Task brief:
The answer must consist of every line from the data that holds the string "Other".

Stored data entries
'''

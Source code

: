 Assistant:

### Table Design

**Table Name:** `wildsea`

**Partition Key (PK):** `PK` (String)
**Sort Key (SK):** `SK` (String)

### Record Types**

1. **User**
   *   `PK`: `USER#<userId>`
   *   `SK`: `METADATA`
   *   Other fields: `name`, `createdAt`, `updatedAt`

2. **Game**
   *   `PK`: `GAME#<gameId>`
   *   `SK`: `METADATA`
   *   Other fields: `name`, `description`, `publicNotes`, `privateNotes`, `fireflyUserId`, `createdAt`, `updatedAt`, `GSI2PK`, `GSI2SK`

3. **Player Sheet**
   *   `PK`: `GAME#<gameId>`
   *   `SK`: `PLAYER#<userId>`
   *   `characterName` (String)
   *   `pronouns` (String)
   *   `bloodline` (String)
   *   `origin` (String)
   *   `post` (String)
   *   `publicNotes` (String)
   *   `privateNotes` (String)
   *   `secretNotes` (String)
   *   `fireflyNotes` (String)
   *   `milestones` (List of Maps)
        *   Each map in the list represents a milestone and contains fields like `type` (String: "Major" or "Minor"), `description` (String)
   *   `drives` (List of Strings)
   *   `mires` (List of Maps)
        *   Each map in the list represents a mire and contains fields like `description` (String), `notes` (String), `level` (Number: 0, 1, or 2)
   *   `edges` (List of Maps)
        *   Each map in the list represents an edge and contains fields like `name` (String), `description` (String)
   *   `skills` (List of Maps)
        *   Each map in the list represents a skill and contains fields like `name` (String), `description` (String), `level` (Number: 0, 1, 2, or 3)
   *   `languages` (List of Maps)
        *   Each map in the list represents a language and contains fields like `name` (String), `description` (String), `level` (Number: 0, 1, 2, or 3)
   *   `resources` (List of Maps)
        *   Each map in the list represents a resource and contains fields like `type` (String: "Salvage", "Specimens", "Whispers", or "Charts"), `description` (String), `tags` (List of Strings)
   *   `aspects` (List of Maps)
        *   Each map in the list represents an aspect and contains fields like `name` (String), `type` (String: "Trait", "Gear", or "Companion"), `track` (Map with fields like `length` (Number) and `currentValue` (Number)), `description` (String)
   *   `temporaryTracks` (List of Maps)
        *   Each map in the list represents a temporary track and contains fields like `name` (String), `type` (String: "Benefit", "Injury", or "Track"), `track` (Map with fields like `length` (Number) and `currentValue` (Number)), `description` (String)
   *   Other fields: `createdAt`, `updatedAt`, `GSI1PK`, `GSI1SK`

'''

Finished exercise:
   *   Other fields: `name`, `createdAt`, `updatedAt`
   *   Other fields: `name`, `description`, `publicNotes`, `privateNotes`, `fireflyUserId`, `createdAt`, `updatedAt`, `GSI2PK`, `GSI2SK`
   *   Other fields: `createdAt`, `updatedAt`, `GSI1PK`, `GSI1SK`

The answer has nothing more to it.